Plain-text document sources:
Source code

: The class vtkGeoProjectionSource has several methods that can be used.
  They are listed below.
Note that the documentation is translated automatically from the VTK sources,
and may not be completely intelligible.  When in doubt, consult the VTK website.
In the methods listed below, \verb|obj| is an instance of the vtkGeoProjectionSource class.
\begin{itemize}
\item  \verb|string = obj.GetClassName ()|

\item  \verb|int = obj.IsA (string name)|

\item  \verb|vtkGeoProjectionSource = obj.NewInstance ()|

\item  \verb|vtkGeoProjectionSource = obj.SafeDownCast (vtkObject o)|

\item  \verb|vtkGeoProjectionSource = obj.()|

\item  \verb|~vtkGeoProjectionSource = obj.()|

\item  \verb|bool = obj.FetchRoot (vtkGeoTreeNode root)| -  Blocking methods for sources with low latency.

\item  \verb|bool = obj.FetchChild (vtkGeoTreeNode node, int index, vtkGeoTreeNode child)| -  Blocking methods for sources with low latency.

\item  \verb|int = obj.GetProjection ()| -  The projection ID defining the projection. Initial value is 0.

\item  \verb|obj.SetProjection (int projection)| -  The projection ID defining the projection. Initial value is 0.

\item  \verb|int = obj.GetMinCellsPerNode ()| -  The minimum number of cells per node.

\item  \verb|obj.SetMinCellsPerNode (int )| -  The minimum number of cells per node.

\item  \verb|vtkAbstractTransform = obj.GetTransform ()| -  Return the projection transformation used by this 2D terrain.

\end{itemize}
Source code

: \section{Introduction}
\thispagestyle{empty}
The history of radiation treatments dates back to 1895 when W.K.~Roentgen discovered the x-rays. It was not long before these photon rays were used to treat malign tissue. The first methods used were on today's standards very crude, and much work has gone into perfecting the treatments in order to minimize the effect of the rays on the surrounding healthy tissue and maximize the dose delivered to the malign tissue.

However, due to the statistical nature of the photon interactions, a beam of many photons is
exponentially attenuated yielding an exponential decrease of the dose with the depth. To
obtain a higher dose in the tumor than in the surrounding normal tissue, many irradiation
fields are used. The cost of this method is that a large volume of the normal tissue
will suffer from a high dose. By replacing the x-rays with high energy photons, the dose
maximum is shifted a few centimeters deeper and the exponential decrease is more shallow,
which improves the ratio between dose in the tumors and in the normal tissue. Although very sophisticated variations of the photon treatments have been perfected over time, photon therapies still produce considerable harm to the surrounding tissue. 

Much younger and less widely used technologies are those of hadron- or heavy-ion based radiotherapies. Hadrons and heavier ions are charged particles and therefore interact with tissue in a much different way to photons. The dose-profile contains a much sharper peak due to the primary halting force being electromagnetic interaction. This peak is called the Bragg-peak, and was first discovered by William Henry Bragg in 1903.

--

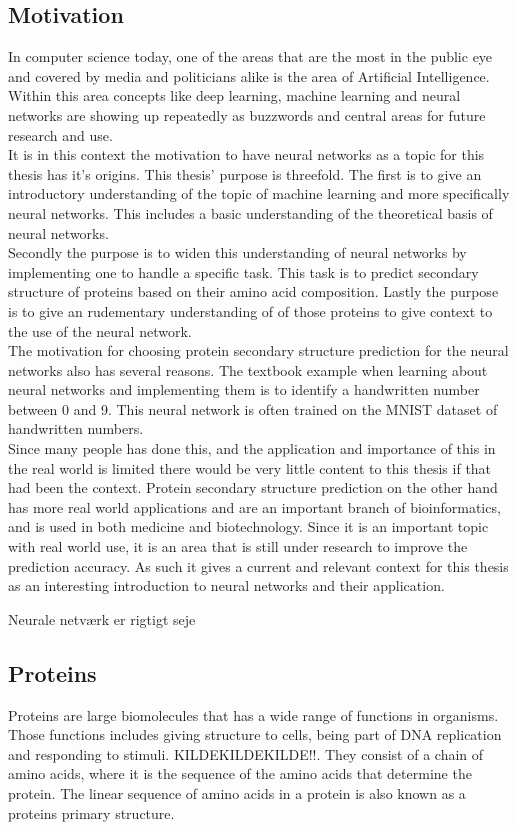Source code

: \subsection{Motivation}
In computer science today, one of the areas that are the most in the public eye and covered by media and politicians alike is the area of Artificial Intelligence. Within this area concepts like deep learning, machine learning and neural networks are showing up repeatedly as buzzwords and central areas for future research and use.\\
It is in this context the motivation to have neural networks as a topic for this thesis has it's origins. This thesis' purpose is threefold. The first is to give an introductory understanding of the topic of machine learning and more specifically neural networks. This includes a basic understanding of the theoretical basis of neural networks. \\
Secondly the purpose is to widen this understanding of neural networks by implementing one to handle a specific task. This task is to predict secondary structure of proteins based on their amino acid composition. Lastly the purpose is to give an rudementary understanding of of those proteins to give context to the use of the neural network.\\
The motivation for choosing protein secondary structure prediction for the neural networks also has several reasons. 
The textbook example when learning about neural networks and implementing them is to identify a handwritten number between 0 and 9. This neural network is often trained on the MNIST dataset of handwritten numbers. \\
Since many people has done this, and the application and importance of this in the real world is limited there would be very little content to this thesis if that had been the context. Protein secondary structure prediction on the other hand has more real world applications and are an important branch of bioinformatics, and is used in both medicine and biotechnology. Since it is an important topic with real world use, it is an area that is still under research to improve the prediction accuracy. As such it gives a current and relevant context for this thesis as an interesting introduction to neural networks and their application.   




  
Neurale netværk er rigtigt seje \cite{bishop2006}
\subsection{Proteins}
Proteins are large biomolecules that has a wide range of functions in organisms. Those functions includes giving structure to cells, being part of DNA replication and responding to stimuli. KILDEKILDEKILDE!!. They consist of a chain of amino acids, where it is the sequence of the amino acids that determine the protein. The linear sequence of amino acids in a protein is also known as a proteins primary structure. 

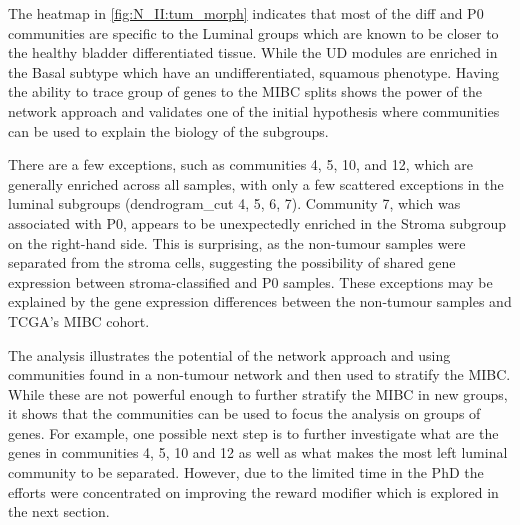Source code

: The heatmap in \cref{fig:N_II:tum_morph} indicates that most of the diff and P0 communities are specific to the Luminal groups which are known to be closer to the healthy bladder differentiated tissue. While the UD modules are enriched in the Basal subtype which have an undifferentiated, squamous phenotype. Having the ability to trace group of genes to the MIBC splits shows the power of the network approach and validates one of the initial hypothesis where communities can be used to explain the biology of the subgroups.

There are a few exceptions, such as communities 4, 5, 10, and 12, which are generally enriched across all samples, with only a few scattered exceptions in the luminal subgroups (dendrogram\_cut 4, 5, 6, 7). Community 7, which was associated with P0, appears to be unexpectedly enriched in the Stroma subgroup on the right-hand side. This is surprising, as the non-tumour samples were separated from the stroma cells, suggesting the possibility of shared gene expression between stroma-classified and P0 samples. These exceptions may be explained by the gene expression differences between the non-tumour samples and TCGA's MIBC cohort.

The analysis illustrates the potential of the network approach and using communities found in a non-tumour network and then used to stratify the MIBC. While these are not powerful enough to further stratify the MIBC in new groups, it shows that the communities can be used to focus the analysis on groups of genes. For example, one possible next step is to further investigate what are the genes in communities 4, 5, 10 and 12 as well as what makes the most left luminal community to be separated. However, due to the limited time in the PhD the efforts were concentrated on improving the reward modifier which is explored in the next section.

...

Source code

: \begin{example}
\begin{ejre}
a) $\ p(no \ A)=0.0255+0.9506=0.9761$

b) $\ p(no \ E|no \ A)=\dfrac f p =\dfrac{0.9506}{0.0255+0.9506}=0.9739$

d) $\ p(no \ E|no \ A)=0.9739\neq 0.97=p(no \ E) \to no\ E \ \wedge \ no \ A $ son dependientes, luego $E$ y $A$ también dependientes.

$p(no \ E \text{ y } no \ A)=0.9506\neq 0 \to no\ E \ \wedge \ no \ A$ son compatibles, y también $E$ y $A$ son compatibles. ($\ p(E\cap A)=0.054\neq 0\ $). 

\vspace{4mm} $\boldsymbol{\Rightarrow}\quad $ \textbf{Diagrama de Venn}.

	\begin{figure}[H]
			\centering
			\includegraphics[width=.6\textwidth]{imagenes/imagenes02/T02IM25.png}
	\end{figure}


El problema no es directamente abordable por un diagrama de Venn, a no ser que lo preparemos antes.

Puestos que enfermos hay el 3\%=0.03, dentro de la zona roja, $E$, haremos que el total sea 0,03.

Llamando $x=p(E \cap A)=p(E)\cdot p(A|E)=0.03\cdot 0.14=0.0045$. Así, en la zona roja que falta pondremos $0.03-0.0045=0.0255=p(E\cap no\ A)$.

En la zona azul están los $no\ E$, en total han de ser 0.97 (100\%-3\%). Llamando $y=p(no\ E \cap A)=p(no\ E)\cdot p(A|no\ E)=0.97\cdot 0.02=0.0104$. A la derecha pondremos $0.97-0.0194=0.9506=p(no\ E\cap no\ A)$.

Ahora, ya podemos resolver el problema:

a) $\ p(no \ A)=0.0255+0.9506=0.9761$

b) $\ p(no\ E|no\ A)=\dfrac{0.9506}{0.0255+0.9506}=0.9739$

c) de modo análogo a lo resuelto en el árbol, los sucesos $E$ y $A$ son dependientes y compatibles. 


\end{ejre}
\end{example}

* _ASSIGNMENT_
Where a line in the records above contains the string "también", copy that line.

* _ANSWER TO THIS TASK_
d) $\ p(no \ E|no \ A)=0.9739\neq 0.97=p(no \ E) \to no\ E \ \wedge \ no \ A $ son dependientes, luego $E$ y $A$ también dependientes.
$p(no \ E \text{ y } no \ A)=0.9506\neq 0 \to no\ E \ \wedge \ no \ A$ son compatibles, y también $E$ y $A$ son compatibles. ($\ p(E\cap A)=0.054\neq 0\ $). 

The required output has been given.